To do
Quote the whole listing word for word. Do not include the pictures.

Supplied records

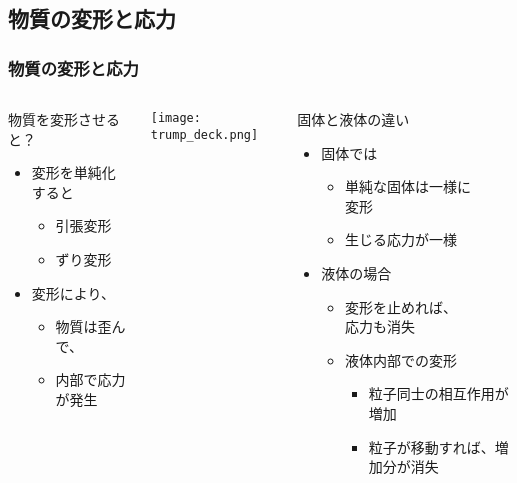 \documentclass[12pt, dvipdfmx]{beamer}
\begin{document}
\subsection{物質の変形と応力}
\begin{frame}
	\frametitle{物質の変形と応力}
		\begin{columns}[T, onlytextwidth]
				\begin{block}{物質を変形させると？}
					\begin{itemize}
						\item 変形を単純化すると
						\begin{itemize}
							\item 引張変形
							\item ずり変形
						\end{itemize}
						\item 変形により、
						\begin{itemize}
							\item 物質は歪んで、
							\item 内部で応力が発生
						\end{itemize}
					\end{itemize}
				\end{block}
				\begin{center}
					\texttt{[image: trump\_deck.png]}
				\end{center}
				\begin{exampleblock}{固体と液体の違い}
					\begin{itemize}
						\item 固体では
						\begin{itemize}
							\item 単純な固体は一様に\\変形
							\item 生じる応力が一様
						\end{itemize}
						\item 液体の場合
						\begin{itemize}
							\item 変形を止めれば、\\応力も消失
							\item 液体内部での変形
							\begin{itemize}
								\item 粒子同士の相互作用が増加
								\item 粒子が移動すれば、増加分が消失
							\end{itemize}
						\end{itemize}
					\end{itemize}
				\end{exampleblock}
		\end{columns}
\end{frame}
\end{document}
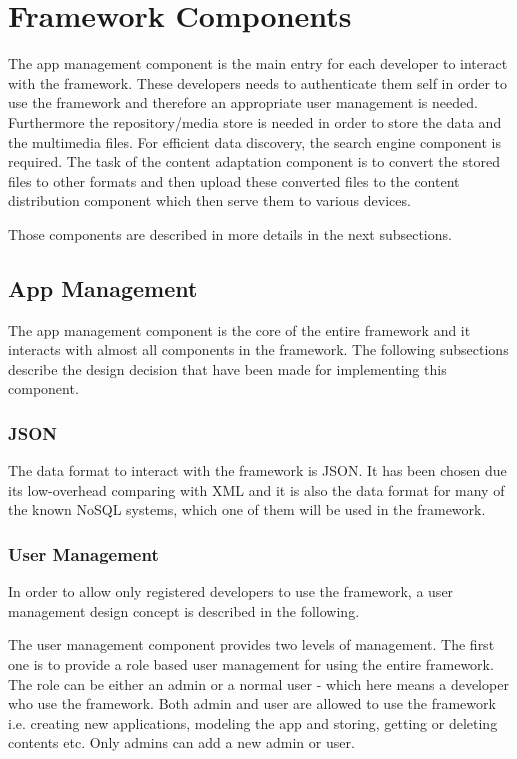 \section{Framework Components\label{sec:des_com}}
The app management component is the main entry for each developer to interact with the framework. These developers needs to authenticate them self in order to use the framework and therefore an appropriate user management is needed. Furthermore the repository/media store is needed in order to store the data and the multimedia files. For efficient data discovery, the search engine component  is required. The task of the content adaptation component is to convert the stored files to other formats and then upload these converted files to the content distribution component which then serve them to various devices.

Those components are described in more details in the next subsections.
 
\subsection{App Management\label{sec:des_app_man}}

The app management component is the core of the entire framework and it interacts with almost all components in the framework. The following subsections describe the design decision that have been made for implementing this component.

\subsubsection{JSON}
The data format to interact with the framework is \ac{JSON}. It has been chosen due its low-overhead comparing with \ac{XML} and it is also the data format for many of the known \ac{NoSQL} systems, which one of them will be used in the framework.
 
\subsubsection{User Management \label{sec:des_user_man}}
In order to allow only registered developers to use the framework, a user management design concept is described in the following.

The user management component provides two levels of management. The first one is to provide a role based user management for using the entire framework. The role can be either an admin or a normal user - which here means a developer who use the framework. Both admin and user are allowed to use the framework i.e. creating new applications, modeling the app and storing, getting or deleting contents etc. Only admins can add a new admin or user.

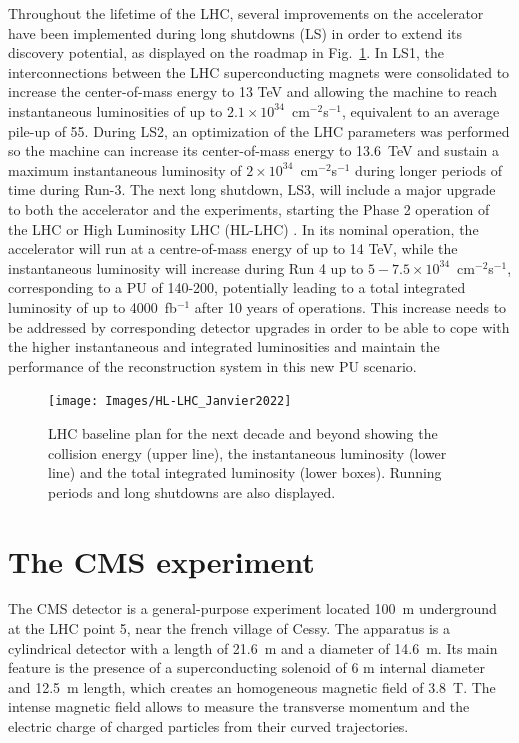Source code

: \documentclass[../main.tex]{subfiles}
\begin{document}
Throughout the lifetime of the LHC, several improvements on the accelerator have been implemented during long shutdowns (LS) in order to extend its discovery potential, as displayed on the roadmap in Fig.~\ref{intro:exp:lhc_roadmap}. In LS1, the interconnections between the LHC superconducting magnets were consolidated to increase the center-of-mass energy to 13 TeV and allowing the machine to reach instantaneous luminosities of up to $2.1\times10^{34}$~cm${}^{-2}$s${}^{-1}$, equivalent to an average pile-up of 55. During LS2, an optimization of the LHC parameters was performed so the machine can increase its center-of-mass energy to 13.6~TeV and sustain a maximum instantaneous luminosity of $2\times10^{34}$~cm${}^{-2}$s${}^{-1}$ during longer periods of time during Run-3. The next long shutdown, LS3, will include a major upgrade to both the accelerator and the experiments, starting the Phase 2 operation of the LHC or High Luminosity LHC (HL-LHC) \cite{intro:exp:hllhc}. In its nominal operation, the accelerator will run at a centre-of-mass energy of up to 14 TeV, while the instantaneous luminosity will increase during Run 4 up to $5-7.5\times10^{34}$~cm${}^{-2}$s${}^{-1}$, corresponding to a PU of 140-200, potentially leading to a total integrated luminosity of up to 4000~fb${}^{-1}$ after 10 years of operations. This increase needs to be addressed by corresponding detector upgrades in order to be able to cope with the higher instantaneous and integrated luminosities and maintain the performance of the reconstruction system in this new PU scenario.

\begin{figure}[h!]
\begin{center}
\texttt{[image: Images/HL-LHC\_Janvier2022]}
\end{center}
\caption{LHC baseline plan for the next decade and beyond showing the collision energy (upper line), the instantaneous luminosity (lower line) and the total integrated luminosity (lower boxes). Running periods and long shutdowns are also displayed.}
\label{intro:exp:lhc_roadmap}
\end{figure}



\section{The CMS experiment}

The CMS detector \cite{intro:exp:cms} is a general-purpose experiment located 100~m underground at the LHC point 5, near the french village of Cessy. The apparatus is a cylindrical detector with a length of 21.6~m and a diameter of 14.6~m. Its main feature is the presence of a superconducting solenoid of 6 m internal diameter and 12.5~m length, which creates an homogeneous magnetic field of 3.8~T. The intense magnetic field allows to measure the transverse momentum and the electric charge of charged particles from their curved trajectories.
\end{document}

Result for this task
 \documentclass[12pt, dvipdfmx]{beamer}
\begin{document}
\subsection{物質の変形と応力}
\begin{frame}
	\frametitle{物質の変形と応力}
		\begin{columns}[T, onlytextwidth]
				\begin{block}{物質を変形させると？}
					\begin{itemize}
						\item 変形を単純化すると
						\begin{itemize}
							\item 引張変形
							\item ずり変形
						\end{itemize}
						\item 変形により、
						\begin{itemize}
							\item 物質は歪んで、
							\item 内部で応力が発生
						\end{itemize}
					\end{itemize}
				\end{block}
				\begin{center}
					\texttt{[image: trump\_deck.png]}
				\end{center}
				\begin{exampleblock}{固体と液体の違い}
					\begin{itemize}
						\item 固体では
						\begin{itemize}
							\item 単純な固体は一様に\\変形
							\item 生じる応力が一様
						\end{itemize}
						\item 液体の場合
						\begin{itemize}
							\item 変形を止めれば、\\応力も消失
							\item 液体内部での変形
							\begin{itemize}
								\item 粒子同士の相互作用が増加
								\item 粒子が移動すれば、増加分が消失
							\end{itemize}
						\end{itemize}
					\end{itemize}
				\end{exampleblock}
		\end{columns}
\end{frame}
\end{document}
 \section{Framework Components\label{sec:des_com}}
The app management component is the main entry for each developer to interact with the framework. These developers needs to authenticate them self in order to use the framework and therefore an appropriate user management is needed. Furthermore the repository/media store is needed in order to store the data and the multimedia files. For efficient data discovery, the search engine component  is required. The task of the content adaptation component is to convert the stored files to other formats and then upload these converted files to the content distribution component which then serve them to various devices.

Those components are described in more details in the next subsections.
 
\subsection{App Management\label{sec:des_app_man}}

The app management component is the core of the entire framework and it interacts with almost all components in the framework. The following subsections describe the design decision that have been made for implementing this component.

\subsubsection{JSON}
The data format to interact with the framework is \ac{JSON}. It has been chosen due its low-overhead comparing with \ac{XML} and it is also the data format for many of the known \ac{NoSQL} systems, which one of them will be used in the framework.
 
\subsubsection{User Management \label{sec:des_user_man}}
In order to allow only registered developers to use the framework, a user management design concept is described in the following.

The user management component provides two levels of management. The first one is to provide a role based user management for using the entire framework. The role can be either an admin or a normal user - which here means a developer who use the framework. Both admin and user are allowed to use the framework i.e. creating new applications, modeling the app and storing, getting or deleting contents etc. Only admins can add a new admin or user.

Source code

: \documentclass[../main.tex]{subfiles}
\begin{document}
Throughout the lifetime of the LHC, several improvements on the accelerator have been implemented during long shutdowns (LS) in order to extend its discovery potential, as displayed on the roadmap in Fig.~\ref{intro:exp:lhc_roadmap}. In LS1, the interconnections between the LHC superconducting magnets were consolidated to increase the center-of-mass energy to 13 TeV and allowing the machine to reach instantaneous luminosities of up to $2.1\times10^{34}$~cm${}^{-2}$s${}^{-1}$, equivalent to an average pile-up of 55. During LS2, an optimization of the LHC parameters was performed so the machine can increase its center-of-mass energy to 13.6~TeV and sustain a maximum instantaneous luminosity of $2\times10^{34}$~cm${}^{-2}$s${}^{-1}$ during longer periods of time during Run-3. The next long shutdown, LS3, will include a major upgrade to both the accelerator and the experiments, starting the Phase 2 operation of the LHC or High Luminosity LHC (HL-LHC) \cite{intro:exp:hllhc}. In its nominal operation, the accelerator will run at a centre-of-mass energy of up to 14 TeV, while the instantaneous luminosity will increase during Run 4 up to $5-7.5\times10^{34}$~cm${}^{-2}$s${}^{-1}$, corresponding to a PU of 140-200, potentially leading to a total integrated luminosity of up to 4000~fb${}^{-1}$ after 10 years of operations. This increase needs to be addressed by corresponding detector upgrades in order to be able to cope with the higher instantaneous and integrated luminosities and maintain the performance of the reconstruction system in this new PU scenario.

\begin{figure}[h!]
\begin{center}
\texttt{[image: Images/HL-LHC\_Janvier2022]}
\end{center}
\caption{LHC baseline plan for the next decade and beyond showing the collision energy (upper line), the instantaneous luminosity (lower line) and the total integrated luminosity (lower boxes). Running periods and long shutdowns are also displayed.}
\label{intro:exp:lhc_roadmap}
\end{figure}



\section{The CMS experiment}

The CMS detector \cite{intro:exp:cms} is a general-purpose experiment located 100~m underground at the LHC point 5, near the french village of Cessy. The apparatus is a cylindrical detector with a length of 21.6~m and a diameter of 14.6~m. Its main feature is the presence of a superconducting solenoid of 6 m internal diameter and 12.5~m length, which creates an homogeneous magnetic field of 3.8~T. The intense magnetic field allows to measure the transverse momentum and the electric charge of charged particles from their curved trajectories.
\end{document}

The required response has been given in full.